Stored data
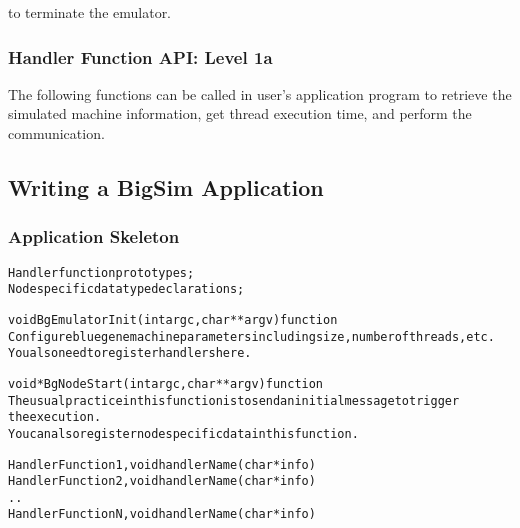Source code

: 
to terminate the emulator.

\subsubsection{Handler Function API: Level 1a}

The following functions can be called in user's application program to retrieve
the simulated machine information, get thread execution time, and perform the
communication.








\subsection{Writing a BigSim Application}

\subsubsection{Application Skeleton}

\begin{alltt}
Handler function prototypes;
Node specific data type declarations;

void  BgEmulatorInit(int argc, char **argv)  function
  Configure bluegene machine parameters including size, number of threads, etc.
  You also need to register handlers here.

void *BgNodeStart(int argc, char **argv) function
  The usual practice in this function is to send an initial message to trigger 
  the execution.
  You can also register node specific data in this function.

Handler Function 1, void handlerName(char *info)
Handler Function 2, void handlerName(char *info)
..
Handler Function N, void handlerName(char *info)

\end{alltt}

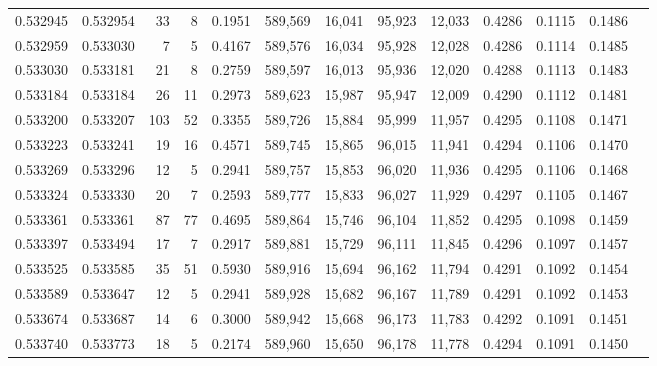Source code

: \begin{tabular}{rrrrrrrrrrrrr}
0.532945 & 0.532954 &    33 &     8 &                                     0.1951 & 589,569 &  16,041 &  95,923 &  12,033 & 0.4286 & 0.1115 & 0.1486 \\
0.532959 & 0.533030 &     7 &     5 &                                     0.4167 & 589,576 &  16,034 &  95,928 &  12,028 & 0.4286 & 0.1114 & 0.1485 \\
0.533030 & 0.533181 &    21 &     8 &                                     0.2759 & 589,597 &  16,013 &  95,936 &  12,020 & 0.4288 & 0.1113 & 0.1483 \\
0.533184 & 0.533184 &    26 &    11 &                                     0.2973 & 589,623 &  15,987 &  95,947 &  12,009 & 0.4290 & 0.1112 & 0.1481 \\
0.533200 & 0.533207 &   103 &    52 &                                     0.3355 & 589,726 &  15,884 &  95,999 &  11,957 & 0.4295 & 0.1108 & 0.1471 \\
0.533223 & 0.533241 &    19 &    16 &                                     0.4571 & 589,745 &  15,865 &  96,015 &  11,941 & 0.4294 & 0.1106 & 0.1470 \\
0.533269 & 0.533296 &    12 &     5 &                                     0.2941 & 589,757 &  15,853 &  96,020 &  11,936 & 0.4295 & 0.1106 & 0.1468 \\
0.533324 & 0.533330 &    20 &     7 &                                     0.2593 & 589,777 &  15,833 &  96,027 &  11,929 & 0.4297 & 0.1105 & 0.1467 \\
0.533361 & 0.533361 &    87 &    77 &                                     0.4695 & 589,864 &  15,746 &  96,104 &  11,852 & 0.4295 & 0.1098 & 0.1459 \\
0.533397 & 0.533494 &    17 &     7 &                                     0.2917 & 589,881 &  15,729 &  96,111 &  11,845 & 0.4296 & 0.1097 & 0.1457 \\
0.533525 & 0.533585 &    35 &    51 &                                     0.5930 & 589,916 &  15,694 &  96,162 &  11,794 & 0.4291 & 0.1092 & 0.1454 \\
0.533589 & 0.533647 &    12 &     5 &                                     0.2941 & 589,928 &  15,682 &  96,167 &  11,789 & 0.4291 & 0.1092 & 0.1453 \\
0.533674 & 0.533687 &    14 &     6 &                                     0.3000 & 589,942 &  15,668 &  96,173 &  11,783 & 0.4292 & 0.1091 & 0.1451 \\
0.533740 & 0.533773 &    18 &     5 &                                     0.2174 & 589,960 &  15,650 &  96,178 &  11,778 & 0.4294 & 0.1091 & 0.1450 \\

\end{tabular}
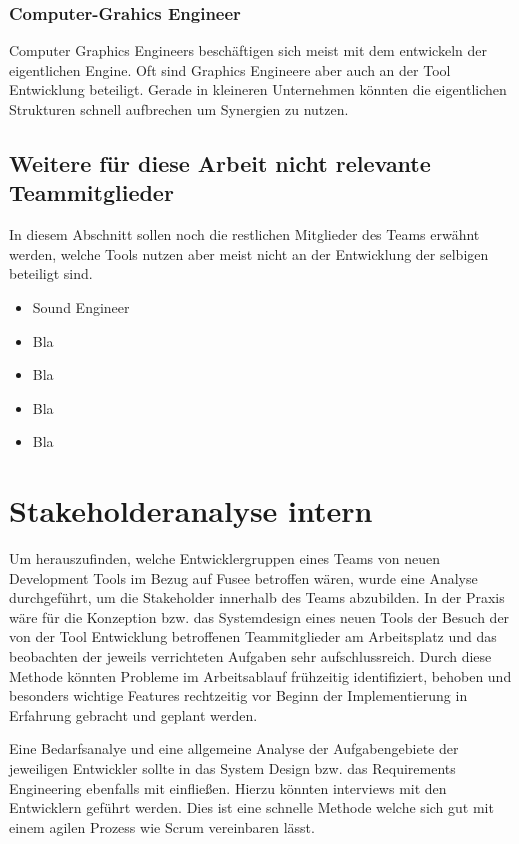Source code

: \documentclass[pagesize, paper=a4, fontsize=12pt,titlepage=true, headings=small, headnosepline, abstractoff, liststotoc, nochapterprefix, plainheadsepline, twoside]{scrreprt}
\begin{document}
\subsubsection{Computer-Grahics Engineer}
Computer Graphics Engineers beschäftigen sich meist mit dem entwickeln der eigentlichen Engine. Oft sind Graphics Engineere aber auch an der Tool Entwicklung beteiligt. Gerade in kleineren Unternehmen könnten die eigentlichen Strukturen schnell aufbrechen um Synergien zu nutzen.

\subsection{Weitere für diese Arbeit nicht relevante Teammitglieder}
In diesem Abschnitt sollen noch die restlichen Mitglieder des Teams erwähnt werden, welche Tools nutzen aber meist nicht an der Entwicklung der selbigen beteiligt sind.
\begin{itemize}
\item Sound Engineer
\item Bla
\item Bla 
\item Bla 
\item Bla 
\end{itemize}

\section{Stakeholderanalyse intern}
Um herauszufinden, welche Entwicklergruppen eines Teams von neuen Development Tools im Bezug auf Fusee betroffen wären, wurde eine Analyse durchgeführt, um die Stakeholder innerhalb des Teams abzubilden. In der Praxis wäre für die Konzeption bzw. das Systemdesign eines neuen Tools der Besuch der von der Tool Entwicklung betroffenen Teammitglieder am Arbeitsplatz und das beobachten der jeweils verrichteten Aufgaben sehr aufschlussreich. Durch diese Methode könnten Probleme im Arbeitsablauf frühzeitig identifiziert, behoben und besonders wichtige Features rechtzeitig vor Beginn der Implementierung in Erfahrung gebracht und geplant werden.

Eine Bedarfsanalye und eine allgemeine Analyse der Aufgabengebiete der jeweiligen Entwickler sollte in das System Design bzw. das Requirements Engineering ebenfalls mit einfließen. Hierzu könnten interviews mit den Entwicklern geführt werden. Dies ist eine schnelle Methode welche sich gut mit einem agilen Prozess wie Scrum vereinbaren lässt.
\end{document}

---

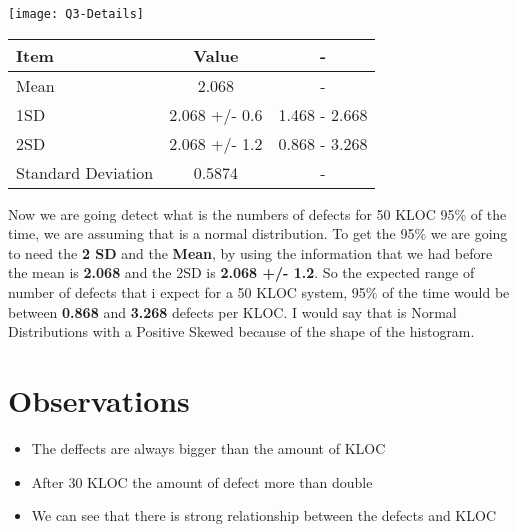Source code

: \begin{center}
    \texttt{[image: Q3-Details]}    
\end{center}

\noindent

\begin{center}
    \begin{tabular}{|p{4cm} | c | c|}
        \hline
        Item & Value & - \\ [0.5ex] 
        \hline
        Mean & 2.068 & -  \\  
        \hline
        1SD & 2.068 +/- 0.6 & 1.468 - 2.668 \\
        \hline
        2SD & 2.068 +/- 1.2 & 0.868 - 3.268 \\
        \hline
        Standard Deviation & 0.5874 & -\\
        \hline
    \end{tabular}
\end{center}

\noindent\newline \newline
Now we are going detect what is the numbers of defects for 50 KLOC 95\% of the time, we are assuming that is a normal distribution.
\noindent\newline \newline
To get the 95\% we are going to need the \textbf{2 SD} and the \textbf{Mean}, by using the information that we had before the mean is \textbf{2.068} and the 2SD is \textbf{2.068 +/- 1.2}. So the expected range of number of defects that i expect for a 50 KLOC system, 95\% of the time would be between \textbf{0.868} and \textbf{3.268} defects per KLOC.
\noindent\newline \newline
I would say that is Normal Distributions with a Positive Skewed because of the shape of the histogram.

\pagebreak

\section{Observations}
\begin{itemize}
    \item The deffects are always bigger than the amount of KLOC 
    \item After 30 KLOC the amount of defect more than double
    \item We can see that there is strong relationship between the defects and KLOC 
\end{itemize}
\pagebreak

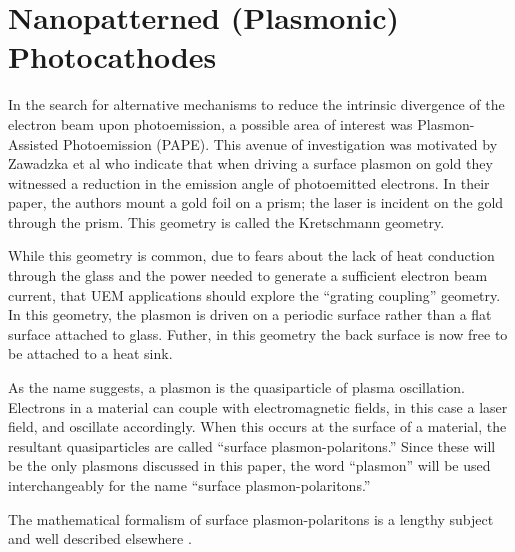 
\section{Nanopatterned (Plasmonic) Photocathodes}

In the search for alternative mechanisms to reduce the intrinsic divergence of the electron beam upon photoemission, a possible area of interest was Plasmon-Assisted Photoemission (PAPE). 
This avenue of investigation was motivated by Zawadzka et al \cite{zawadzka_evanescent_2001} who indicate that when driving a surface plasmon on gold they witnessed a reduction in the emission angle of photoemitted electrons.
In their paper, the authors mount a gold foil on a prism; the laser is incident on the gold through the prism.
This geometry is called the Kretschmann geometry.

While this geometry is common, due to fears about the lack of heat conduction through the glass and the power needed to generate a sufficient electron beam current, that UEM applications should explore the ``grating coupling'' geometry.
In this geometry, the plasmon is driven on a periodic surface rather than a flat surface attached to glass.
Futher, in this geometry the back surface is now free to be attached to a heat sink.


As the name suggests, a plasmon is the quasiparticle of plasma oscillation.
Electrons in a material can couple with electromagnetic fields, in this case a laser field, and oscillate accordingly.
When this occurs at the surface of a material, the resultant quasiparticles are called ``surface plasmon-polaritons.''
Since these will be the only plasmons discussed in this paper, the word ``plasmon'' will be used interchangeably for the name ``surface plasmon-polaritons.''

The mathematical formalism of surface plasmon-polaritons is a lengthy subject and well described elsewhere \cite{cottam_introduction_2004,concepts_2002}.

...

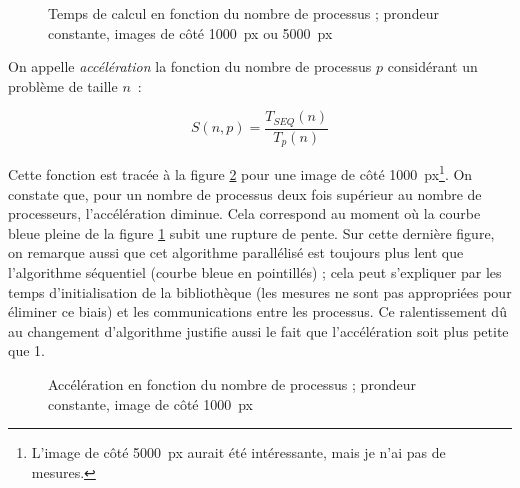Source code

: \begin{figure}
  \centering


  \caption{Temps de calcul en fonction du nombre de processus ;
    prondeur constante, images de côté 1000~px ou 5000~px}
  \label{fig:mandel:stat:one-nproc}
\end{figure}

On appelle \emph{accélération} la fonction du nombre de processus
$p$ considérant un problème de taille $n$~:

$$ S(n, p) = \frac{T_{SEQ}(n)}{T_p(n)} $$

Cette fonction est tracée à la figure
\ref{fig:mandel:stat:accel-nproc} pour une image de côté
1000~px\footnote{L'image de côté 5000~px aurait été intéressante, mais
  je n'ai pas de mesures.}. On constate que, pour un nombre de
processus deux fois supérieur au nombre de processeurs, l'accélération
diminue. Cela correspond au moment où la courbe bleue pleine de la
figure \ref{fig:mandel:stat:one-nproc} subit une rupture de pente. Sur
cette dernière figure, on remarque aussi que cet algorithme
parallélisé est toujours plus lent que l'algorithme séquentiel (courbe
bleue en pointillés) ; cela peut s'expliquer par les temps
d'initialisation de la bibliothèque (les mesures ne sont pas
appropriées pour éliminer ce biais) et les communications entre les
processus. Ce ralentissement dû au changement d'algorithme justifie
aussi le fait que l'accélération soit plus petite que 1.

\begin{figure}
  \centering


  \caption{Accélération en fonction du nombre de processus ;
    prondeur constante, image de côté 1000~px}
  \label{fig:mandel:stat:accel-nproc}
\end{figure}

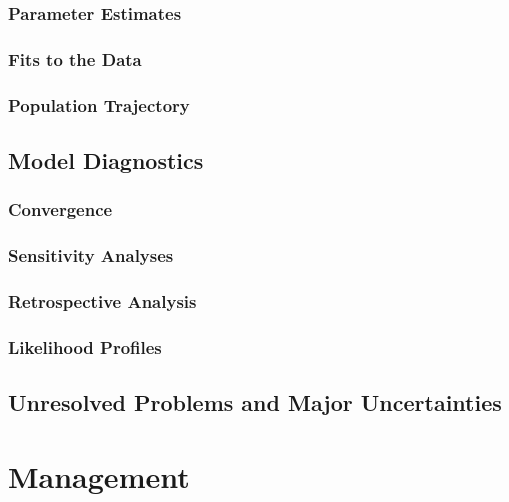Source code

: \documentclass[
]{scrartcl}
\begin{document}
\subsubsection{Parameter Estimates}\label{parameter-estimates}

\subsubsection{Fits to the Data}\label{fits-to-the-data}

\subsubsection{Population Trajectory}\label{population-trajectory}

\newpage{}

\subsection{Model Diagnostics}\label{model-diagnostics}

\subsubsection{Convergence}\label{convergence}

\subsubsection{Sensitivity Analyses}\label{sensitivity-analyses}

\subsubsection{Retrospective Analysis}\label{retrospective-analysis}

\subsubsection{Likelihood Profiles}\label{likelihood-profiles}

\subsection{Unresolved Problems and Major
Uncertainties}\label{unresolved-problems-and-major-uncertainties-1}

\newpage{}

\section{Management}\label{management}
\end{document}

Work to complete
Using the entries above, give again exactly the lines from the line holding "In diesem Abschnitt" through the line holding "Um herauszufinden, welche". Include both end lines and nothing else.

Completed exercise
In diesem Abschnitt sollen noch die restlichen Mitglieder des Teams erwähnt werden, welche Tools nutzen aber meist nicht an der Entwicklung der selbigen beteiligt sind.
\begin{itemize}
\item Sound Engineer
\item Bla
\item Bla 
\item Bla 
\item Bla 
\end{itemize}

\section{Stakeholderanalyse intern}
Um herauszufinden, welche Entwicklergruppen eines Teams von neuen Development Tools im Bezug auf Fusee betroffen wären, wurde eine Analyse durchgeführt, um die Stakeholder innerhalb des Teams abzubilden. In der Praxis wäre für die Konzeption bzw. das Systemdesign eines neuen Tools der Besuch der von der Tool Entwicklung betroffenen Teammitglieder am Arbeitsplatz und das beobachten der jeweils verrichteten Aufgaben sehr aufschlussreich. Durch diese Methode könnten Probleme im Arbeitsablauf frühzeitig identifiziert, behoben und besonders wichtige Features rechtzeitig vor Beginn der Implementierung in Erfahrung gebracht und geplant werden.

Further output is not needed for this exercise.